On a raw day in the ranchland where the Colorado river runs through south-eastern Texas, I met Joan Gundermann, the biggest organic vegetable farmer in the area. Gundermann is a determined smallholder who has seen her 90-acre market-gardening enterprise through tornadoes and floods, raised a son with severe diabetes and won a fight with Whole Foods Market. She was one of Mackey's early suppliers, and is now, in her easygoing way, among his sternest critics.

"At the beginning Whole Foods loved us and took care of us, but then it went all greedy. When they got bigger they got just like all the other big boys. Suddenly you couldn't sell direct to the stores but you had to go through their centralised distribution scheme. In effect, we were locked out - I lost $40,000 worth of produce that season. I said, if you want, go and play with the California boys. You can screw a Texas farmer once, but not twice."

Now, she says, in satisfaction, Whole Foods has "come crawling back". Carol Ann Sayle, who runs Boggy Creek Farm, an organic market garden in the Austin suburbs, told me: "We said to them, 'We don't want our salad to go to Lousiana. We want it to go downtown to our store.'"

For Gundermann and Sayle, and many in the organic movement, Whole Foods is less a betrayal of their ideals than an example of a missed opportunity - the chance to harness the enormous consumer power it has generated to the original ideals of the organic movement. "All these stores say 'fresh produce' - that's a big lie," says Carol Ann Sayle. "There's no such thing as fresh in a retail store. We need to start by being honest with the consumer."

Brad Stufflebeam, president of the Texas Organic Farmers and Growers Association, sees the problem as lying far deeper - the supermarkets, by making food cheap, have destroyed the agricultural system (Americans spend, on average, less than 10% of their income on food, down from 24% in 1947). "We've devalued food and we've devalued farmers.

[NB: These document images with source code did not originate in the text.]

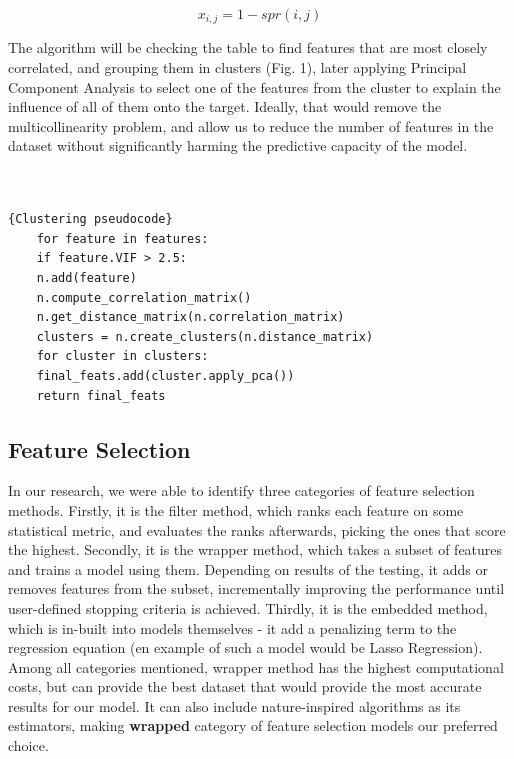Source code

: \documentclass[conference]{IEEEtran}
\begin{document}
\begin{equation}
	x_{i, j}=1-spr(i, j)
\end{equation}

The algorithm will be checking the table to find features that are most closely correlated, and grouping them in clusters (Fig. 1), later applying Principal Component Analysis to select one of the features from the cluster to explain the influence of all of them onto the target. Ideally, that would remove the multicollinearity problem, and allow us to reduce the number of features in the dataset without significantly harming the predictive capacity of the model. \\ \\ \\

\begin{lstlisting}[]{Clustering pseudocode}
	for feature in features:
	if feature.VIF > 2.5:
	n.add(feature)
	n.compute_correlation_matrix()
	n.get_distance_matrix(n.correlation_matrix)
	clusters = n.create_clusters(n.distance_matrix)
	for cluster in clusters:
	final_feats.add(cluster.apply_pca())
	return final_feats
\end{lstlisting}

\subsection{Feature Selection}

In our research, we were able to identify three categories of feature selection methods. Firstly, it is the filter method, which ranks each feature on some statistical metric, and evaluates the ranks afterwards, picking the ones that score the highest. Secondly, it is the wrapper method, which takes a subset of features and trains a model using them. Depending on results of the testing, it adds or removes features from the subset, incrementally improving the performance until user-defined stopping criteria is achieved. Thirdly, it is the embedded method, which is in-built into models themselves - it add a penalizing term to the regression equation (en example of such a model would be Lasso Regression)\cite{twdMLfeatsec}.\\

Among all categories mentioned, wrapper method has the highest computational costs, but can provide the best dataset that would provide the most accurate results for our model. It can also include nature-inspired algorithms as its estimators, making \textbf{wrapped} category of feature selection models our preferred choice.\\
\end{document}
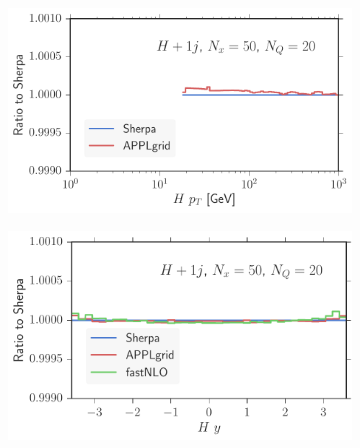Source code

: \begin{figure}
\centering
\begin{subfigure}[]{0.49\textwidth}
	\includegraphics[width=\textwidth]{images/hjb_hpt.pdf}
\end{subfigure}
\begin{subfigure}[]{0.49\textwidth}
	\includegraphics[width=\textwidth]{images/hjb_hy.pdf}
\end{subfigure}


\end{figure}
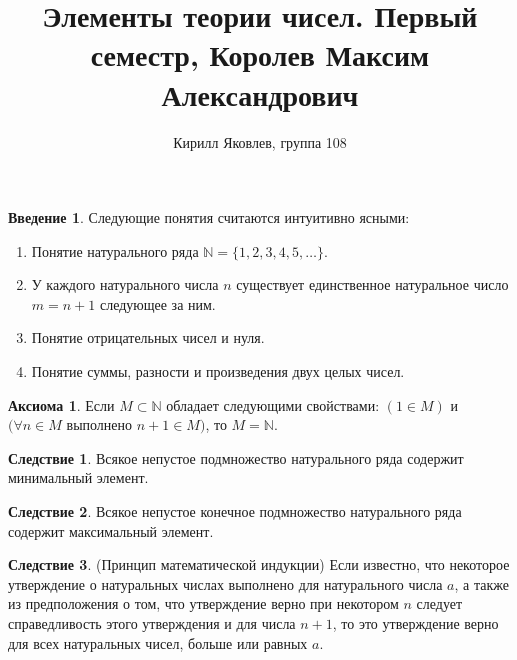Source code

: \documentclass[a4paper, 12pt]{article}
\title{\textbf{Элементы теории чисел. Первый семестр, Королев Максим Александрович}}
\author{Кирилл Яковлев, группа 108}
\theoremstyle{definition}
\newtheorem{consequense}{Следствие}
\newtheorem*{axiom}{Аксиома}
\newtheorem*{introduction}{Введение}
\begin{document}
    \fontsize{14pt}{20pt}\selectfont
    \maketitle
    \newpage
    \tableofcontents
    \fontsize{14pt}{20pt}\selectfont
    \newpage
    \begin{introduction}
        Следующие понятия считаются интуитивно ясными:
    \end{introduction}
    \begin{enumerate}
        \item Понятие натурального ряда $\mathbb{N} = \{1, 2, 3, 4, 5, \dots\}$.
        \item У каждого натурального числа $n$ существует единственное натуральное число $m=n+1$ следующее за ним. 
        \item Понятие отрицательных чисел и нуля.
        \item Понятие суммы, разности и произведения двух целых чисел.
    \end{enumerate}
    \begin{axiom}
        Если $M \subset \mathbb{N}$ обладает следующими свойствами: $(1 \in M)$ и $(\forall n\in M$ выполнено $n+1 \in M)$, то $M = \mathbb{N}$.
    \end{axiom}
    \begin{consequense}
        Всякое непустое подмножество натурального ряда содержит минимальный элемент.
    \end{consequense}
    \begin{consequense}
        Всякое непустое конечное подмножество натурального ряда содержит максимальный элемент.
    \end{consequense}
    \begin{consequense} (Принцип математической индукции)\newline
        Если известно, что некоторое утверждение о натуральных числах выполнено для натурального числа $a$, а также из предположения о том, что утверждение верно при некотором $n$ следует справедливость этого утверждения и для числа $n+1$, то это утверждение верно для всех натуральных чисел, больше или равных $a$.
    \end{consequense}
\end{document}
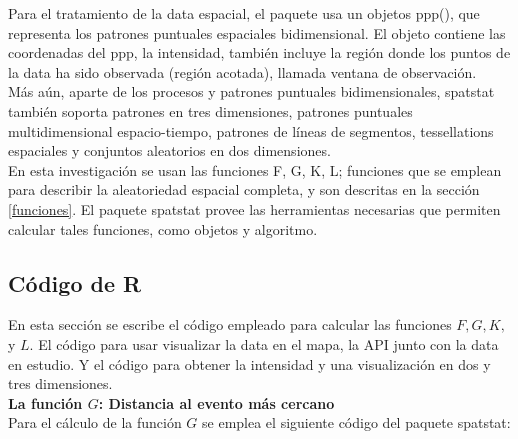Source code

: \documentclass[12pt]{report}
\begin{document}
			Para el tratamiento de la data espacial, el paquete usa un objetos ppp(), que representa los patrones puntuales espaciales bidimensional. El objeto contiene las coordenadas del ppp, la intensidad,  también  incluye la región  donde los puntos de la data ha sido observada (región acotada),  llamada ventana de observación.\\
	
			
		    Más aún, aparte de los procesos y  patrones puntuales bidimensionales, spatstat también soporta patrones en tres dimensiones, patrones puntuales multidimensional espacio-tiempo,  patrones de líneas de segmentos, tessellations espaciales y conjuntos aleatorios en dos dimensiones.\\
	 
			 
			 En esta investigación se usan las funciones  F, G, K, L; funciones que se emplean para  describir la aleatoriedad espacial completa, y son descritas en la sección \ref{funciones}.   El paquete spatstat  provee las herramientas necesarias que permiten calcular tales  funciones, como objetos y algoritmo. \\
			
		
			
			
			\subsection{Código de R }{\label{codigo} }
				
				En esta sección se escribe el código empleado para calcular las funciones $ F, G, K, $ y $ L$. El código para usar visualizar la data en el mapa, la API junto con la data en estudio. Y el código para obtener la intensidad y una visualización en dos y tres dimensiones.\\
						
\textbf{La función $G$: Distancia al evento más cercano}{\label{G-codigo} }\\
			
			
		    Para el cálculo de la función $G$ se emplea el siguiente código del paquete spatstat:  	\\
				
		
			
		
\end{document}
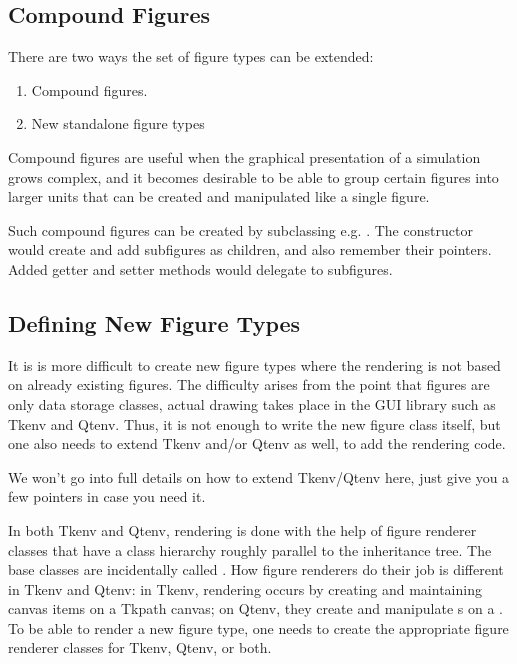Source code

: \subsection{Compound Figures}

There are two ways the set of figure types can be extended:

\begin{enumerate}
  \item Compound figures.
  \item New standalone figure types
\end{enumerate}

Compound figures are useful when the graphical presentation of a simulation
grows complex, and it becomes desirable to be able to group certain figures
into larger units that can be created and manipulated like a single figure.

Such compound figures can be created by subclassing e.g. .
The constructor would create and add subfigures as children, and also remember
their pointers. Added getter and setter methods would delegate to subfigures.


\subsection{Defining New Figure Types}

It is is more difficult to create new figure types where the rendering is not
based on already existing figures. The difficulty arises from the point that
figures are only data storage classes, actual drawing takes place in the
GUI library such as Tkenv and Qtenv. Thus, it is not enough to write the new
figure class itself, but one also needs to extend Tkenv and/or Qtenv as well,
to add the rendering code.

We won't go into full details on how to extend Tkenv/Qtenv here, just give
you a few pointers in case you need it.

In both Tkenv and Qtenv, rendering is done with the help of figure renderer
classes that have a class hierarchy roughly parallel to the
 inheritance tree. The base classes are incidentally called
. How figure renderers do their job is different in
Tkenv and Qtenv: in Tkenv, rendering occurs by creating and maintaining
canvas items on a Tkpath canvas; on Qtenv, they create and manipulate
s on a . To be able to render a
new figure type, one needs to create the appropriate figure renderer
classes for Tkenv, Qtenv, or both.

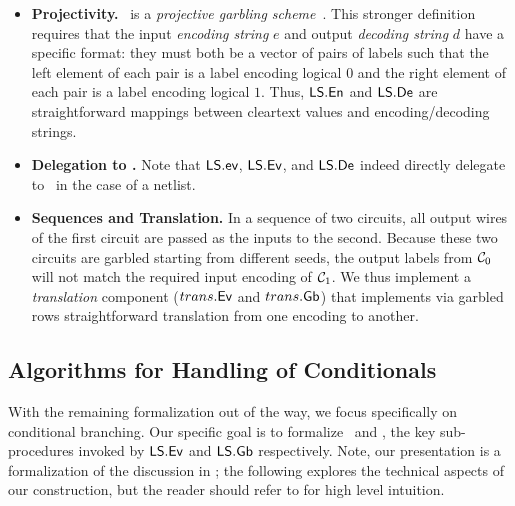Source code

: \begin{itemize}
  \item \textbf{Projectivity.} \ourschemelong\
    is a \emph{projective garbling scheme}~\cite{CCS:BelHoaRog12}.
    This stronger definition requires that the input \emph{encoding string}
    $e$ and output \emph{decoding string} $d$ have a specific format:
    they must both be a vector of pairs of labels such that the left
    element of each pair is a label encoding logical $0$ and the right
    element of each pair is a label encoding logical $1$.
    Thus, $\textsf{LS}.\textsf{En}$ and $\textsf{LS}.\textsf{De}$ are straightforward
    mappings between cleartext values and encoding/decoding strings.
  \item \textbf{Delegation to \underscheme.} Note that
    $\textsf{LS}.\textsf{ev}$, $\textsf{LS}.\textsf{Ev}$, and $\textsf{LS}.\textsf{De}$ indeed
    directly delegate to \underscheme\ in the case of a netlist.
  \item \textbf{Sequences and Translation.} In a sequence of two
    circuits, all output wires of the first circuit are passed as the inputs
    to the second. Because these two circuits are garbled starting
    from different seeds, the output labels from $\mathcal C_0$ will not match the required
    input encoding of $\mathcal C_1$.
    We thus implement a \emph{translation} component ($trans.\textsf{Ev}$
    and $trans.\textsf{Gb}$) that implements via garbled rows
    straightforward translation from one encoding to another.
\end{itemize}

\subsection{Algorithms for Handling of Conditionals}\label{sec:approach-cond}

With the remaining formalization out of the way, we focus specifically
on conditional branching. Our specific goal is to formalize \evcond\
and \gbcond, the key sub-procedures invoked by $\textsf{LS}.\textsf{Ev}$ and
$\textsf{LS}.\textsf{Gb}$ respectively.
Note, our presentation is a formalization of the discussion in
; the following explores the technical aspects
of our construction, but the reader should refer to
\Cref{sec:techOverview} for high level intuition.


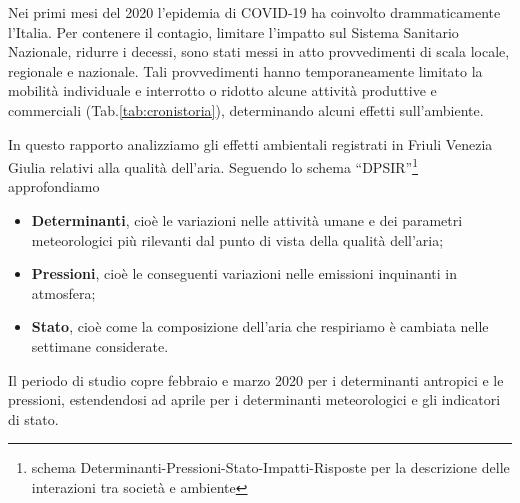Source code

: Nei primi mesi del 2020 l'epidemia di COVID-19 ha coinvolto drammaticamente l'Italia. Per contenere il contagio, limitare l'impatto sul Sistema Sanitario Nazionale, ridurre i decessi, sono stati messi in atto provvedimenti di scala locale, regionale e nazionale. Tali provvedimenti hanno temporaneamente limitato la mobilità individuale e interrotto o ridotto alcune attività produttive e commerciali (Tab.\ref{tab:cronistoria}), determinando alcuni effetti sull'ambiente.

In questo rapporto analizziamo gli effetti ambientali registrati in Friuli Venezia Giulia relativi alla qualità dell'aria. Seguendo lo schema ``DPSIR''\footnote{schema Determinanti-Pressioni-Stato-Impatti-Risposte per la descrizione delle interazioni tra società e ambiente} approfondiamo 
\begin{itemize}
    \item \textbf{Determinanti}, cioè le variazioni nelle attività umane e dei parametri meteorologici più rilevanti dal punto di vista della qualità dell'aria;
    \item \textbf{Pressioni}, cioè le conseguenti variazioni nelle emissioni inquinanti in atmosfera;
    \item \textbf{Stato}, cioè come la composizione dell'aria che respiriamo è cambiata nelle settimane considerate.
\end{itemize}

Il periodo di studio copre febbraio e marzo 2020 per i determinanti antropici e le pressioni, estendendosi ad aprile per i determinanti meteorologici e gli indicatori di stato.

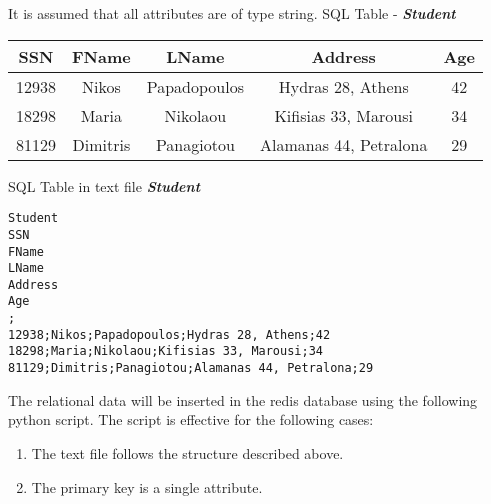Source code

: \documentclass[11pt]{article}
\begin{document}
It is assumed that all attributes are of type string.
\newline\newline
SQL Table - \textbf{\emph{Student}}
\begin{center}
	\begin{tabular}{ ||c c c c c|| } 
		\hline
		SSN   & FName    & LName        & Address                & Age \\ 
		\hline
		12938 & Nikos    & Papadopoulos & Hydras 28, Athens      & 42  \\ 
		\hline
		18298 & Maria    & Nikolaou     & Kifisias 33, Marousi   & 34  \\ 
		\hline
		81129 & Dimitris & Panagiotou   & Alamanas 44, Petralona & 29  \\ 
		\hline
		
	\end{tabular}\newline
\end{center}
\noindent
SQL Table in text file \textbf{\emph{Student}}
\begin{center}
	\begin{verbatim}
Student
SSN
FName
LName
Address
Age
;
12938;Nikos;Papadopoulos;Hydras 28, Athens;42
18298;Maria;Nikolaou;Kifisias 33, Marousi;34
81129;Dimitris;Panagiotou;Alamanas 44, Petralona;29
	\end{verbatim}
\end{center}
\noindent
The relational data will be inserted in the redis database using the following python script. The script is effective for the following cases:
\begin{enumerate}
	\item The text file follows the structure described above.
	\item The primary key is a single attribute.
\end{enumerate}
\end{document}
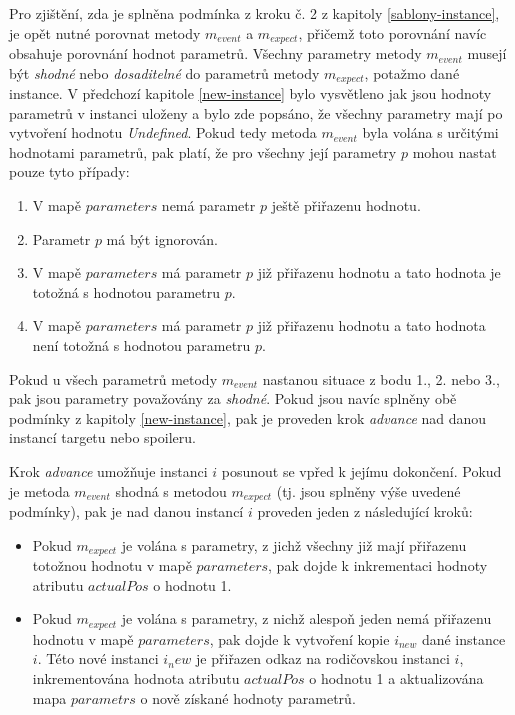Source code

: Pro zjištění, zda je splněna podmínka z kroku č. 2 z kapitoly \ref{sablony-instance}, je opět nutné porovnat metody $m_{event}$ a $m_{expect}$, přičemž toto porovnání navíc obsahuje porovnání hodnot parametrů. Všechny parametry metody $m_{event}$ musejí být \textit{shodné} nebo \textit{dosaditelné} do parametrů metody $m_{expect}$, potažmo dané instance. V předchozí kapitole \ref{new-instance} bylo vysvětleno jak jsou hodnoty parametrů v instanci uloženy a bylo zde popsáno, že všechny parametry mají po vytvoření hodnotu \textit{Undefined}. Pokud tedy metoda $m_{event}$ byla volána s určitými hodnotami parametrů, pak platí, že pro všechny její parametry $p$ mohou nastat pouze tyto případy:

\begin{enumerate}
	\item V mapě $parameters$ nemá parametr $p$ ještě přiřazenu hodnotu.
	\item Parametr $p$ má být ignorován.
	\item V mapě $parameters$ má parametr $p$ již přiřazenu hodnotu a tato hodnota je totožná s hodnotou parametru $p$.
	\item V mapě $parameters$ má parametr $p$ již přiřazenu hodnotu a tato hodnota není totožná s hodnotou parametru $p$.
\end{enumerate}

Pokud u všech parametrů metody $m_{event}$ nastanou situace z bodu 1., 2. nebo 3., pak jsou parametry považovány za \textit{shodné}. Pokud jsou navíc splněny obě podmínky z kapitoly \ref{new-instance}, pak je proveden krok \textit{advance} nad danou instancí targetu nebo spoileru.

Krok \textit{advance} umožňuje instanci $i$ posunout se vpřed k jejímu dokončení. Pokud je metoda $m_{event}$ shodná s metodou $m_{expect}$ (tj. jsou splněny výše uvedené podmínky), pak je nad danou instancí $i$ proveden jeden z následující kroků:

\begin{itemize}
\item{Pokud $m_{expect}$ je volána s parametry, z jichž všechny již mají přiřazenu totožnou hodnotu v mapě $parameters$, pak dojde k inkrementaci hodnoty atributu $actualPos$ o hodnotu 1.}
\item{Pokud $m_{expect}$ je volána s parametry, z nichž alespoň jeden nemá přiřazenu hodnotu v mapě $parameters$, pak dojde k vytvoření kopie $i_{new}$ dané instance $i$. Této nové instanci $i_new$ je přiřazen odkaz na rodičovskou instanci $i$, inkrementována hodnota atributu $actualPos$ o hodnotu 1 a aktualizována mapa $parametrs$ o nově získané hodnoty parametrů.}
\end{itemize}

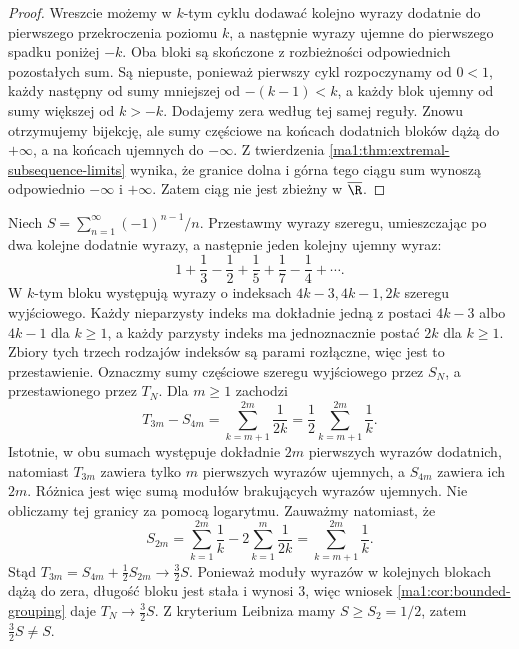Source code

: \begin{proof}
Wreszcie możemy w $k$-tym cyklu dodawać kolejno wyrazy dodatnie do pierwszego przekroczenia poziomu $k$, a następnie wyrazy ujemne do pierwszego spadku poniżej $-k$. Oba bloki są skończone z rozbieżności odpowiednich pozostałych sum. Są niepuste, ponieważ pierwszy cykl rozpoczynamy od $0<1$, każdy następny od sumy mniejszej od $-(k-1)<k$, a każdy blok ujemny od sumy większej od $k>-k$. Dodajemy zera według tej samej reguły. Znowu otrzymujemy bijekcję, ale sumy częściowe na końcach dodatnich bloków dążą do $+\infty$, a na końcach ujemnych do $-\infty$. Z twierdzenia \ref{ma1:thm:extremal-subsequence-limits} wynika, że granice dolna i górna tego ciągu sum wynoszą odpowiednio $-\infty$ i $+\infty$. Zatem ciąg nie jest zbieżny w $\overline{\R}$.
\end{proof}

\begin{przyklad}
\label{ma1:ex:harmonic-rearrangement}
Niech $S=\sum_{n=1}^\infty(-1)^{n-1}/n$. Przestawmy wyrazy szeregu, umieszczając po dwa kolejne dodatnie wyrazy, a następnie jeden kolejny ujemny wyraz:
\[
 1+\frac13-\frac12+\frac15+\frac17-\frac14+\cdots.
\]
W $k$-tym bloku występują wyrazy o indeksach $4k-3,4k-1,2k$ szeregu wyjściowego. Każdy nieparzysty indeks ma dokładnie jedną z postaci $4k-3$ albo $4k-1$ dla $k\ge1$, a każdy parzysty indeks ma jednoznacznie postać $2k$ dla $k\ge1$. Zbiory tych trzech rodzajów indeksów są parami rozłączne, więc jest to przestawienie.
Oznaczmy sumy częściowe szeregu wyjściowego przez $S_N$, a przestawionego przez $T_N$. Dla $m\ge1$ zachodzi
\[
 T_{3m}-S_{4m}
 =\sum_{k=m+1}^{2m}\frac1{2k}
 =\frac12\sum_{k=m+1}^{2m}\frac1k.
\]
Istotnie, w obu sumach występuje dokładnie $2m$ pierwszych wyrazów dodatnich, natomiast $T_{3m}$ zawiera tylko $m$ pierwszych wyrazów ujemnych, a $S_{4m}$ zawiera ich $2m$. Różnica jest więc sumą modułów brakujących wyrazów ujemnych. Nie obliczamy tej granicy za pomocą logarytmu. Zauważmy natomiast, że
\[
 S_{2m}=\sum_{k=1}^{2m}\frac1k
 -2\sum_{k=1}^m\frac1{2k}
 =\sum_{k=m+1}^{2m}\frac1k.
\]
Stąd $T_{3m}=S_{4m}+\tfrac12 S_{2m}\to\tfrac32 S$. Ponieważ moduły wyrazów w kolejnych blokach dążą do zera, długość bloku jest stała i wynosi $3$, więc wniosek \ref{ma1:cor:bounded-grouping} daje $T_N\to\tfrac32 S$. Z kryterium Leibniza mamy $S\ge S_2=1/2$, zatem $\tfrac32 S\ne S$.
\end{przyklad}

Now the skills are being lost: the average farmer in America is 65 years old." It's a point that Mackey acknowledges - if we are to return to a more sustainable agriculture, we will have to learn to pay more for our food.

How will these debates play out as Whole Foods establishes a foothold in Britain? The company says it will price its staples competitively against the supermarkets - though in Kensington, you imagine, that won't be much of an issue. Local sourcing will present huge challenges: there are already shortages of British-produced organic staples such as milk, beef and salad vegetables. The rival supermarket chains are gearing up to meet Whole Foods' challenge. By last autumn, almost all the spring 2007 production of Britain's organic fruit and vegetables had already been contracted, according to one New Covent Garden dealer. My guess is that they won't have it easy: Whole Foods could get an old-fashioned British retail industry mugging. But the shoppers of Kensington High Street are going to fall in love.